New Users


To create a new CCDB account, what should I fill in the form field: ‘position’?

../_images/ccdb-position-formfield.png

Response

Choose an appropriate option in the form, for example:

external collaborator

For the CCRI field, use the your sponsor’s Compute Canada Role Identifier (CCRI) as input. The CCRI has a structure similar to this: abc-123-01.

What email ID should I use if I am an external collaborator?

Response

GMail or your work ID should be fine as long as you provide the name of your institution (or college in case of students).

My account is activated. How do I learn more about Compute Canada Servers and resources available?

Response

See Compute Canada Documentation.

My account is activated but I cannot login into beluga-computecanada or any other node - Cedar, Niagra? What is wrong?

Response

Check out the current CCDB server status here. Many a times, not being able to log in might just be due to system unavailability.

Please note that if you try to log in 3 or more times consecutively with a wrong password, your account gets deactivated and your IP address might get blacklisted. You would need to write to Compute Canada Support to get that reversed.

What is the best place to report GenPipes bugs?

Response

The preferred way to report GenPipes bugs is on our Bitbucket issue page : https://bitbucket.org/mugqic/genpipes/issues.

You can always reach us by email at mailto:pipelines@computationalgenomics.ca or use Google Group for GenPipes for any requests.

For more details, visit GenPipes Support and GenPipes Channels page in this documentation.

I was trying to use GenPipes deployed in a Docker Container. What <tag> value should I use?

Response

You can use the “latest” tag or one of the tags listed at GenPipes Docker Hub:. If you omit the <tag> Docker will use “latest” by default.

How do I run GenPipes locally in my infrastructure using a containerized setup? Is a scheduler setup necessary?

GenPipes pipelines use scheduler’s calls (qsub, sbatch) for submitting genomic analysis compute jobs. If you plan to use GenPipes locally using your infrastructure, inside a container, you need to run the GenPipes pipeline python scripts using the “batch mode” option. For local containerized versions of GenPipes, this is the preferred way of running the pipelines, if you don’t have access to a scheduler locally such as SLURM or PBS.

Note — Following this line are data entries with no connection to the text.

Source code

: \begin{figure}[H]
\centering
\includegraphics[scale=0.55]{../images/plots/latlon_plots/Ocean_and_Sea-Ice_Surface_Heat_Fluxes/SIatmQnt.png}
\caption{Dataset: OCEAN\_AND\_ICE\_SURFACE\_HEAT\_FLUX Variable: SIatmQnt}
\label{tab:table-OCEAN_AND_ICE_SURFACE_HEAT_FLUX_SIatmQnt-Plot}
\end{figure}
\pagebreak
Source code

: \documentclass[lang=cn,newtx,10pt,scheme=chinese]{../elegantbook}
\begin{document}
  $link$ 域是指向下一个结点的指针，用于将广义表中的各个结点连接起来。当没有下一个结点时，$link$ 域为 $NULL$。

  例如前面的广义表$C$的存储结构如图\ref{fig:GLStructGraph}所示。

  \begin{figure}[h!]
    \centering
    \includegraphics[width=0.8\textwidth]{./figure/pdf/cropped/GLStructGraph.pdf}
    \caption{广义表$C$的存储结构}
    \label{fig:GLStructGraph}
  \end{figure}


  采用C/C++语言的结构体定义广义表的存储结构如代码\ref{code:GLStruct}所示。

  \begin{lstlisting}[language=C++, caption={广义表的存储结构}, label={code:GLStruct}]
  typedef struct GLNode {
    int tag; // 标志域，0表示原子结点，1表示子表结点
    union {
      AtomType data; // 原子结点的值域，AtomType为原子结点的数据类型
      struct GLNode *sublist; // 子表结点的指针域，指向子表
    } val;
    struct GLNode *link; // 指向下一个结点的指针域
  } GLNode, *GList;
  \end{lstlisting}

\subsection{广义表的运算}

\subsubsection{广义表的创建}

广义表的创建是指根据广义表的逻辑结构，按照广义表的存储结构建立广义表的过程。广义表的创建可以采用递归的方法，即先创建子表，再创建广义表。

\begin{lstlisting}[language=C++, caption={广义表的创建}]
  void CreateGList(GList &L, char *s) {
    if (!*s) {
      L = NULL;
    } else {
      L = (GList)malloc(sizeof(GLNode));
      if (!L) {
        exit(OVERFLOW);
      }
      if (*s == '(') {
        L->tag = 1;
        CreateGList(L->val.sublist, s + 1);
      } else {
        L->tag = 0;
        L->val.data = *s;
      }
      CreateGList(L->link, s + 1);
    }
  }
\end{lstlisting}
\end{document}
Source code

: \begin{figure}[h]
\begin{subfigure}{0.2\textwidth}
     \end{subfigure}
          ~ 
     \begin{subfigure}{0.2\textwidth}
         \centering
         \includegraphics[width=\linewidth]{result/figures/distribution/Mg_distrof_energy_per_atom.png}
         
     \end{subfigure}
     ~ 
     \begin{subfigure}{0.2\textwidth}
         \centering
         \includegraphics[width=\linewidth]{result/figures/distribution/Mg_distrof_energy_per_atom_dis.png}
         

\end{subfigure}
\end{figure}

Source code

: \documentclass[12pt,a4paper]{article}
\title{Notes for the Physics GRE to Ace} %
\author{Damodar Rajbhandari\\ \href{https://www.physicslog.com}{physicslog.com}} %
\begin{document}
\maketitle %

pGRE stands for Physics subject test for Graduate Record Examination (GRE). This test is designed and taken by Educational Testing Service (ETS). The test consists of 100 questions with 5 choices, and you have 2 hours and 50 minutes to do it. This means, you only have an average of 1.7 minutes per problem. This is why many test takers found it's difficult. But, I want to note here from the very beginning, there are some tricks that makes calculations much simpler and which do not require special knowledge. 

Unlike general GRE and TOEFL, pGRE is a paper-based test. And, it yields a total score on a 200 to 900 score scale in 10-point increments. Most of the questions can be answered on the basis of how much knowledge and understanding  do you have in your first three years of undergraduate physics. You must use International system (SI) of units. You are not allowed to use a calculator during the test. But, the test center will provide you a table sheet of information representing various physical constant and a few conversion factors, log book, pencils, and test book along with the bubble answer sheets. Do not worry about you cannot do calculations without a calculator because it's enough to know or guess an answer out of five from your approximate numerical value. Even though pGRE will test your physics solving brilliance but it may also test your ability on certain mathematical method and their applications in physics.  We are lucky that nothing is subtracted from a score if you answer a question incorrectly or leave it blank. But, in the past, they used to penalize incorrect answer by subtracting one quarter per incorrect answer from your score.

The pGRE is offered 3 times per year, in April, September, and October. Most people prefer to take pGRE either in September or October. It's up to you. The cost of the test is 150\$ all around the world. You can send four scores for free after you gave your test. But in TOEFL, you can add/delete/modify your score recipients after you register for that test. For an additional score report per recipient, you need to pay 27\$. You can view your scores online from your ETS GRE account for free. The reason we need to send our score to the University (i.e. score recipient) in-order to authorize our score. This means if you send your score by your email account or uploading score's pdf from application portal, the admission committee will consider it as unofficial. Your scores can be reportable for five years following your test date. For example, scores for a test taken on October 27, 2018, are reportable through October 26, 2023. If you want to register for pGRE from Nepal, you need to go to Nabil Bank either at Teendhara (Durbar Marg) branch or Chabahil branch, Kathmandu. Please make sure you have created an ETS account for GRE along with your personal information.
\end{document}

This is how you can run GenPipes pipelines such as DNA Sequencing Pipeline, refer to the command below:

dnaseq.py -c dnaseq.base.ini dnaseq.batch.ini -j batch -r your-readsets.tsv -d your-design.tsv -s 1-34 -t mugqic > run-in-container-dnaseq-script.sh

bash run-in-container-dnaseq-script.sh

Please note, there is a disadvantage to running GenPipes Pipelines without a scheduler. In the batch mode, which is configured using the “-j batch” option, all the jobs would run as a batch, one after another, on a single node. If your server is powerful enough, this might be your preferable option. Otherwise, if you would like to take advantage of GenPipes’ job scheduling capabilities, you need to install a job scheduler locally in your infrastructure so that GenPipes can work effectively. We recommend SLURM scheduler for GenPipes.

GenPipes 3.4 RNA Sequencing Pipeline moved from using Trimmomatic to Skewer. Why? What does this change mean for GenPipes users?

In addition to why, there are additional queries that we received. So we will respond to all of these together:

In RNA-seq skewer, a. What does the untrimmed read pairs available after processing refer to? b. If a large proportion of the reads are untrimmed does this mean the adapter sequence is wrong and how to troubleshoot this issue?

Why the switch?

The switch from trimmomatic to skewer was based on benchmarking. Skewer had improved F1 score across numerous truth sets over trimmomatic.

Untrimmed Reads and Troubleshooting

Untrimmed read pairs refers to read pairs which did not require quality 3’ trimming i.e. the quality was above 25 phred score or were above the size selection criteria of 50 bp after trimming and/or adapter removal.

Typically when the fastqc are generated after sequencing the adapters are removed, but in some cases the adapter remains. You can use fastqc on the raw reads to visualize the proportion of these. Also if you are unsure check that the adapters you are using are inline with sequencer and libraries you are using.